[The task] Take the line with "dimensions matter most?" and all lines after it, through the end of the records below, and repeat them exactly.

[Data supplied]
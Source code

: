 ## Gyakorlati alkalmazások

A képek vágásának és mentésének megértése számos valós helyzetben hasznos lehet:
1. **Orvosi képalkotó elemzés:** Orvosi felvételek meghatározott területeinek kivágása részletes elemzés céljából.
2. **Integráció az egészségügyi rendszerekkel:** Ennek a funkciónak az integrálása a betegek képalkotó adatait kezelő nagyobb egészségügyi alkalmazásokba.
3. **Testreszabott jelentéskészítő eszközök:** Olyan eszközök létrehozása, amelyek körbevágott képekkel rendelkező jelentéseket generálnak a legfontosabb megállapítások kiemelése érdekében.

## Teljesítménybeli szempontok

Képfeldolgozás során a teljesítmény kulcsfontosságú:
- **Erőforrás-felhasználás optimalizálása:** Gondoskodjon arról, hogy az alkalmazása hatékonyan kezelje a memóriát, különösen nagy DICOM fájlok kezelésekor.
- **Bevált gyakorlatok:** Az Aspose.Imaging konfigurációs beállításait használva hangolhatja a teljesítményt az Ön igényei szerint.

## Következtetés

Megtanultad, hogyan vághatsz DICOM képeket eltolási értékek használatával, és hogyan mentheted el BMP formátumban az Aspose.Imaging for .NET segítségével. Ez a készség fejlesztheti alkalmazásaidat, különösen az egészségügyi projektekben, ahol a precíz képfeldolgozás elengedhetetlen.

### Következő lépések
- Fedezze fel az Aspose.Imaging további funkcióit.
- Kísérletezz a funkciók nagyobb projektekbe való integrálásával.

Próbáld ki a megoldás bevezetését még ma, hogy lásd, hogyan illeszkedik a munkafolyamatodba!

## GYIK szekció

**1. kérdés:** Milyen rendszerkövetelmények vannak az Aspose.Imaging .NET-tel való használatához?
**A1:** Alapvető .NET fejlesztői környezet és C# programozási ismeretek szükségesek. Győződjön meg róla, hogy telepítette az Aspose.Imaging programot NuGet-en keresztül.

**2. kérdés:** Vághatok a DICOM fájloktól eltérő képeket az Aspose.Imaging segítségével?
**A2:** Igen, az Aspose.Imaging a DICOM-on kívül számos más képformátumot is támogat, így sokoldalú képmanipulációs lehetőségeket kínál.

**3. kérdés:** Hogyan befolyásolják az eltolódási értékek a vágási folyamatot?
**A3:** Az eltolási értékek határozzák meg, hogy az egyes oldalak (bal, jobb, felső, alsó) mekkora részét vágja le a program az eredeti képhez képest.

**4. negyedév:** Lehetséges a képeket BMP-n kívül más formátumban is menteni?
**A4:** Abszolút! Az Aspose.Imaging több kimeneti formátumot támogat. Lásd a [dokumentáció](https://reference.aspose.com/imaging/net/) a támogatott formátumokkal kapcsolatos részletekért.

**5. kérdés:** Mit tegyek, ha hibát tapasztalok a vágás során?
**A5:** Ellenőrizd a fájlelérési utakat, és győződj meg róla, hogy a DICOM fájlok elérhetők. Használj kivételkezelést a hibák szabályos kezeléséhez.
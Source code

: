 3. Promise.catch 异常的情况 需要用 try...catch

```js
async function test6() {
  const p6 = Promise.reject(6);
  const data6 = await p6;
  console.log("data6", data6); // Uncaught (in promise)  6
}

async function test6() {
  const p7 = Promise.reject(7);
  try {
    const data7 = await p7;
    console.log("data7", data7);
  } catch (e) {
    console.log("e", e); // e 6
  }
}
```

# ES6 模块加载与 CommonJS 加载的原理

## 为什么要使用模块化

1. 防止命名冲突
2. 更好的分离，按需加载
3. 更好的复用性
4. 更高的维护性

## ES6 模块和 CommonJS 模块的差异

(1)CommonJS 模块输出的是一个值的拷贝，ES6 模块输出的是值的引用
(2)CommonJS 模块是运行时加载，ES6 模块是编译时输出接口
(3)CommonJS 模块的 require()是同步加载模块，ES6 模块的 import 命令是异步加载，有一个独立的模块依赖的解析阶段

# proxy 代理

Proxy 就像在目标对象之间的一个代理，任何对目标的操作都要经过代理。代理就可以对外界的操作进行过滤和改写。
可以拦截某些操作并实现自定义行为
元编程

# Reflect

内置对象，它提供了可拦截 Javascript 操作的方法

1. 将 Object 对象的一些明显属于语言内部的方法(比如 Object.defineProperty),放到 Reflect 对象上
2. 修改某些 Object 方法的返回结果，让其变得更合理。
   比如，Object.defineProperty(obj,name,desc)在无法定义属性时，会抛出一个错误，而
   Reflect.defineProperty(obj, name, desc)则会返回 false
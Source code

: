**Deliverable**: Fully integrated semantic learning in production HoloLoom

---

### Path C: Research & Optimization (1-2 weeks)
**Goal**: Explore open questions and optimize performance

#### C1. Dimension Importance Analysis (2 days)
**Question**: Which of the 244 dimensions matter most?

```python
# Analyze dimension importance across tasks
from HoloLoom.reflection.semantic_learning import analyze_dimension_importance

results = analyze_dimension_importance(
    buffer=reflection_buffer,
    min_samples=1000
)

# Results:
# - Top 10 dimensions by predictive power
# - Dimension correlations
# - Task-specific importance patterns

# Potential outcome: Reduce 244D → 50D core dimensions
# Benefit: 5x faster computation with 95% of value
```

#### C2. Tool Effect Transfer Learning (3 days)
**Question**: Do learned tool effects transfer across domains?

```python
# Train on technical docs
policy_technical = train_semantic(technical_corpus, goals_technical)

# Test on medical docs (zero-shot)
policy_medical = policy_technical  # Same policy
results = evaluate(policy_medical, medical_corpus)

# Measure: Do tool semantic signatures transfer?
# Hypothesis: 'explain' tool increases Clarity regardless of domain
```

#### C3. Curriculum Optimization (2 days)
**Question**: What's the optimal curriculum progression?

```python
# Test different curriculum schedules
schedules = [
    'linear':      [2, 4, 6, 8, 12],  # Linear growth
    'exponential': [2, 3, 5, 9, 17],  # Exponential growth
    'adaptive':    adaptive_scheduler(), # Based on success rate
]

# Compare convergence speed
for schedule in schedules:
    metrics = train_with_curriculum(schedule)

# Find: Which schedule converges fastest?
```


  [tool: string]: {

[Task output]
**Question**: Which of the 244 dimensions matter most?

```python
# Analyze dimension importance across tasks
from HoloLoom.reflection.semantic_learning import analyze_dimension_importance

results = analyze_dimension_importance(
    buffer=reflection_buffer,
    min_samples=1000
)

# Results:
# - Top 10 dimensions by predictive power
# - Dimension correlations
# - Task-specific importance patterns

# Potential outcome: Reduce 244D → 50D core dimensions
# Benefit: 5x faster computation with 95% of value
```

#### C2. Tool Effect Transfer Learning (3 days)
**Question**: Do learned tool effects transfer across domains?

```python
# Train on technical docs
policy_technical = train_semantic(technical_corpus, goals_technical)

# Test on medical docs (zero-shot)
policy_medical = policy_technical  # Same policy
results = evaluate(policy_medical, medical_corpus)

# Measure: Do tool semantic signatures transfer?
# Hypothesis: 'explain' tool increases Clarity regardless of domain
```

#### C3. Curriculum Optimization (2 days)
**Question**: What's the optimal curriculum progression?

```python
# Test different curriculum schedules
schedules = [
    'linear':      [2, 4, 6, 8, 12],  # Linear growth
    'exponential': [2, 3, 5, 9, 17],  # Exponential growth
    'adaptive':    adaptive_scheduler(), # Based on success rate
]

# Compare convergence speed
for schedule in schedules:
    metrics = train_with_curriculum(schedule)

# Find: Which schedule converges fastest?
```


  [tool: string]: {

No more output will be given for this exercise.